With the additional fallback path of the SDCU, Continental ensures that the vehicle can still be brought to a safe stop if the main automation functionality fails. Conventional safety-relevant systems currently in use have been designed with fail-safe in mind. This means that if the system malfunctions, safety is maintained by identifying the fault and putting the faulty system out of operation. This approach is possible because the driver is still at hand as a fail-safe to brake and steer manually, for example, if required. “It is precisely this fallback path that may not be available in highly automated vehicles, since the driver is allowed to focus on other things and cannot be requested, in a fraction of a second, to take control of the vehicle immediately after a possible failure,” said Maged Khalil, Head of Advanced Systems Architecture Design at Systems & Technology in the Chassis & Safety division. Every highly automated vehicle must therefore be able to stop automatically. Level 4 vehicles such as the Cruising Chauffeur from Continental are prepared for this.
If, despite being requested, the driver does not take action, the car performs a minimum risk maneuver. This means that the vehicle automatically drives to the breakdown lane and stops there. If there is no breakdown lane or if it is blocked, it stops in the lane with the hazard lights on or it drives on, slowing down gently until it finds a suitable place, where it can stop safely.
If the driver is not available to take control of the vehicle, the system must switch over from a “fail-safe” to a “fail-operational” mode by maintaining functionality with a high degree of reliability in every case. “With the fallback path of a second independent control unit, which is also able to stop the car, a highly automated vehicle has a safety net,” continues Khalil. “If a fault occurs, this means the vehicle can still come to a safe stop even without any driver intervention. This element of trust is key to the acceptance of automated driving.”
The vehicle must come to a safe stop if it detects an unsafe state in the system and the driving function cannot be maintained either by the primary automation path or by the driver. “The primary automation path must also be able to switch off without impairing safety,” explained Bardo Peters, Head of Innovation Management Occupant Safety & Inertial Sensors in the Passive Safety & Sensorics business unit. “Only by means of genuine redundancy can all possible failure scenarios be covered.” The SDCU is completely independent of the central control unit such as the Assisted & Automated Driving Control Unit, and features an automation solution that has been designed for the job of the minimum risk maneuver.
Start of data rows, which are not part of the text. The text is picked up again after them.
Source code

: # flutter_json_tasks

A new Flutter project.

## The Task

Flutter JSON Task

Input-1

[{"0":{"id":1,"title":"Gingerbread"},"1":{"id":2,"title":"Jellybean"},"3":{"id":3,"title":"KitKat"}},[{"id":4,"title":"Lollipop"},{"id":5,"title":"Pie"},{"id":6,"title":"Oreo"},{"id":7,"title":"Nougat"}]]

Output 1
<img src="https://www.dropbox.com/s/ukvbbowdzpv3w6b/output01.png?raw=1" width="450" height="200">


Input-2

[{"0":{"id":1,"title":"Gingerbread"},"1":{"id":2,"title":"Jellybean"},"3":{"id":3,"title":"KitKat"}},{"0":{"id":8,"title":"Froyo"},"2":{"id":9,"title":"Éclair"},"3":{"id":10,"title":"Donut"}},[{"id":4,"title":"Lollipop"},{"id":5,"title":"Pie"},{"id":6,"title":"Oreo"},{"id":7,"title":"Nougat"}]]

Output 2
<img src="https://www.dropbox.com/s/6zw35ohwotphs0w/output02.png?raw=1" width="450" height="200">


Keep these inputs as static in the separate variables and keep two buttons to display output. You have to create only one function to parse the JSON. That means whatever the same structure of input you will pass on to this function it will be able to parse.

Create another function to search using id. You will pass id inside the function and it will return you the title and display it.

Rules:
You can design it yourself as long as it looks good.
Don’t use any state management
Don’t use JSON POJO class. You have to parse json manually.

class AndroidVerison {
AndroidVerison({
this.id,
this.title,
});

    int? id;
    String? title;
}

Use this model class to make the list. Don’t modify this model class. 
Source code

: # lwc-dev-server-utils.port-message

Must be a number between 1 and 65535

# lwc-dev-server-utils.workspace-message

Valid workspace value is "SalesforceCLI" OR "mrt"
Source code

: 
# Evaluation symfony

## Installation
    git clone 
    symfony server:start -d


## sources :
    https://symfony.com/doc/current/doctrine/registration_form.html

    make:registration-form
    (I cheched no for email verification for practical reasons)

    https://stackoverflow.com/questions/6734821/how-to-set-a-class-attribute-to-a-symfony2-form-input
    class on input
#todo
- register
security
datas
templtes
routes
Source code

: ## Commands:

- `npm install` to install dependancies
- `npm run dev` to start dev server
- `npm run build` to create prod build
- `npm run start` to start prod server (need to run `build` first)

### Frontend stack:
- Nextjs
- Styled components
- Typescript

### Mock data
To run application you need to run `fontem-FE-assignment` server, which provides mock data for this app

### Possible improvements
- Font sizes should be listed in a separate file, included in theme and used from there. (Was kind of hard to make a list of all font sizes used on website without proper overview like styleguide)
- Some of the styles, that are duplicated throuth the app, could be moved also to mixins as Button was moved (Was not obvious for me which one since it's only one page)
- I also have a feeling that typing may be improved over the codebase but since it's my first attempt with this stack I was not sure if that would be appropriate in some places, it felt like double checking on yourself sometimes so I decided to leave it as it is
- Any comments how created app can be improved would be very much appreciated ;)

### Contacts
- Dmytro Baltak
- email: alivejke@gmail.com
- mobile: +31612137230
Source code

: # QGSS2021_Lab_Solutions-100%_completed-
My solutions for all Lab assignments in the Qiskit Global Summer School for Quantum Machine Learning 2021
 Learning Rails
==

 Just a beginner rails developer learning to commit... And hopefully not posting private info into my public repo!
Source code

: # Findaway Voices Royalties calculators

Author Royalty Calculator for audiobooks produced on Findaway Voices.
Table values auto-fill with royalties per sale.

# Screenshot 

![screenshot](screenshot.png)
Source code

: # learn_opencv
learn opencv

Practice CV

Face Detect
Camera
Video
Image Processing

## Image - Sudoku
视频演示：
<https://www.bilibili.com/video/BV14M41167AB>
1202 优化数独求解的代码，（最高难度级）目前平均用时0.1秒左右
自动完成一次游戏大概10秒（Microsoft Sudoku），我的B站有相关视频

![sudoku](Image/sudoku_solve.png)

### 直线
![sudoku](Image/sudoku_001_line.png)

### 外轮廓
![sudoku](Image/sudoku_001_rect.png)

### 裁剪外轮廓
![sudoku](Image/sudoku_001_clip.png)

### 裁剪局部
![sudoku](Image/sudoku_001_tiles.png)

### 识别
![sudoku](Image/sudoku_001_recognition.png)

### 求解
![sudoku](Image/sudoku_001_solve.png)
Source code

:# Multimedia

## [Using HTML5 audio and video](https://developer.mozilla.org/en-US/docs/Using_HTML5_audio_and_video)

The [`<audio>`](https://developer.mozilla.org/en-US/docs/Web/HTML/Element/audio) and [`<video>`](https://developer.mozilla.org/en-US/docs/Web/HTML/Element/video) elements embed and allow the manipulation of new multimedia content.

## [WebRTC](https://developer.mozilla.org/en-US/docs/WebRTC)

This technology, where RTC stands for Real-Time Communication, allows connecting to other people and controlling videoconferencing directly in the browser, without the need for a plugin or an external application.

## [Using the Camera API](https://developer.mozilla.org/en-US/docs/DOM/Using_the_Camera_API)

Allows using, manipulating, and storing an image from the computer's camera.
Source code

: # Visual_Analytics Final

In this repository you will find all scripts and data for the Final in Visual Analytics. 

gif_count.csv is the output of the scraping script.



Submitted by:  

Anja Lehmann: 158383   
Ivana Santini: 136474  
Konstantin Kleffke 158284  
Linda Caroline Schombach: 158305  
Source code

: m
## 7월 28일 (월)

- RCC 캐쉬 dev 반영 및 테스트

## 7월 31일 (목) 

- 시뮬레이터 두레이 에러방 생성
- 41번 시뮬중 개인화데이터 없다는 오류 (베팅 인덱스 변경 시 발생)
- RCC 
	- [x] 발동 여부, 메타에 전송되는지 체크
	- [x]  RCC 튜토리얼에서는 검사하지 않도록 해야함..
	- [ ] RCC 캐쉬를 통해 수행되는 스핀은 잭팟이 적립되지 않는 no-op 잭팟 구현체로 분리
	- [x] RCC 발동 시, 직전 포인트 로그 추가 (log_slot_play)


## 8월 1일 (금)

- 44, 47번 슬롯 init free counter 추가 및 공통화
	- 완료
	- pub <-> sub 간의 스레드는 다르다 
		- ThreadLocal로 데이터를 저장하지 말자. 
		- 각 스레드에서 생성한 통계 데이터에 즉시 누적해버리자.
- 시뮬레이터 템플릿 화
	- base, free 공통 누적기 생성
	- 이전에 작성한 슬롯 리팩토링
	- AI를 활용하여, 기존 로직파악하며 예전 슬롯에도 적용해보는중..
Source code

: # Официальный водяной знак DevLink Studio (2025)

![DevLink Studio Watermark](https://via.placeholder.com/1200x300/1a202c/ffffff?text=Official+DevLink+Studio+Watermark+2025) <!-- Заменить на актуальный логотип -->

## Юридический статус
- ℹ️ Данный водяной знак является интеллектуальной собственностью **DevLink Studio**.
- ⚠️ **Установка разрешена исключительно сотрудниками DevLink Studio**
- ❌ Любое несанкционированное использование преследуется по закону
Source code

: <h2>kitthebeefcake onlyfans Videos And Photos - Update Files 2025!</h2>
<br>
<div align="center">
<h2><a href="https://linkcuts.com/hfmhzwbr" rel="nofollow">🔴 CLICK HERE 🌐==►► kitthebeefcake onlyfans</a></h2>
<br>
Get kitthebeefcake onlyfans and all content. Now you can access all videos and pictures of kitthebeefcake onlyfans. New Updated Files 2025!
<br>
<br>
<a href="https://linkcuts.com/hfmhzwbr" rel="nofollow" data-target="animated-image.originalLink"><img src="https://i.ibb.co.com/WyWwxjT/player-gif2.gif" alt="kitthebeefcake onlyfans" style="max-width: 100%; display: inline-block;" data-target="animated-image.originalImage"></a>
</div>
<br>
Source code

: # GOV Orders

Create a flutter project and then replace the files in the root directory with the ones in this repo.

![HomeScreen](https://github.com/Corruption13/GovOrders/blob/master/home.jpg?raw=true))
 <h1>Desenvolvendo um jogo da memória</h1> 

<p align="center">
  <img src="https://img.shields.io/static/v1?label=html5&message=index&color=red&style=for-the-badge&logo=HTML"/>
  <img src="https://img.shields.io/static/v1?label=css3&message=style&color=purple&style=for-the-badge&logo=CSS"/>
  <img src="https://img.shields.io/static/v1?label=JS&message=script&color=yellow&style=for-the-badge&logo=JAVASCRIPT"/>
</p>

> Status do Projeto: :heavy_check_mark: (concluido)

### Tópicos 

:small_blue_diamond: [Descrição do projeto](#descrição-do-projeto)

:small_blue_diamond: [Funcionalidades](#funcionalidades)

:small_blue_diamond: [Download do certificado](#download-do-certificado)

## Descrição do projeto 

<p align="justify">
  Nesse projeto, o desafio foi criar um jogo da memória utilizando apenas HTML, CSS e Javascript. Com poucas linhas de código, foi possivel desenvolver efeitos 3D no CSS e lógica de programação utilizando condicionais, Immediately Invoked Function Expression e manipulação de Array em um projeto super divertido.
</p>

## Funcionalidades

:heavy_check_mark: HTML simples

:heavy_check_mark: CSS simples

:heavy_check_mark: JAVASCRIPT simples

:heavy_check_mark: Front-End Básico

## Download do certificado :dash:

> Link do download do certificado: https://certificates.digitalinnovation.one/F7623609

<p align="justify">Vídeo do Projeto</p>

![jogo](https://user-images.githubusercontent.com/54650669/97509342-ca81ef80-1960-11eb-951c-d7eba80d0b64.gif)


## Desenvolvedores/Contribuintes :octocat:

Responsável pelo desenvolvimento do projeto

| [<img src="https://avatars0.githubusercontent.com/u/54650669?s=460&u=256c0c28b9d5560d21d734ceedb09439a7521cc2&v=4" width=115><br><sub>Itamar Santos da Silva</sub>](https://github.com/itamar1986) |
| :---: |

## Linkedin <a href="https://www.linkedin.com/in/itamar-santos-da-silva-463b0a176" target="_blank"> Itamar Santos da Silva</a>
Both the central control unit and the SDCU monitor each other continuously with regard to availability and functionality. If just one path is no longer capable of controlling the vehicle or perform the minimum risk maneuver safely, the other path initiates the safe stop in an emergency. “This permanent monitoring detects if a path is no longer available. For this reason, the other path would then perform the minimum risk maneuver in such situations,” added Dr. Lutz Kühnke, Head of Segment Occupant Safety & Inertial Sensors in the Passive Safety & Sensorics business unit. The fallback path intervenes in accordance with a finely graduated degradation concept, depending on the severity of the problem detected. For self-monitoring as well as mutual monitoring of the paths, Continental uses innovative software functions such as effective fault management and intelligent monitoring of the signal consistencies.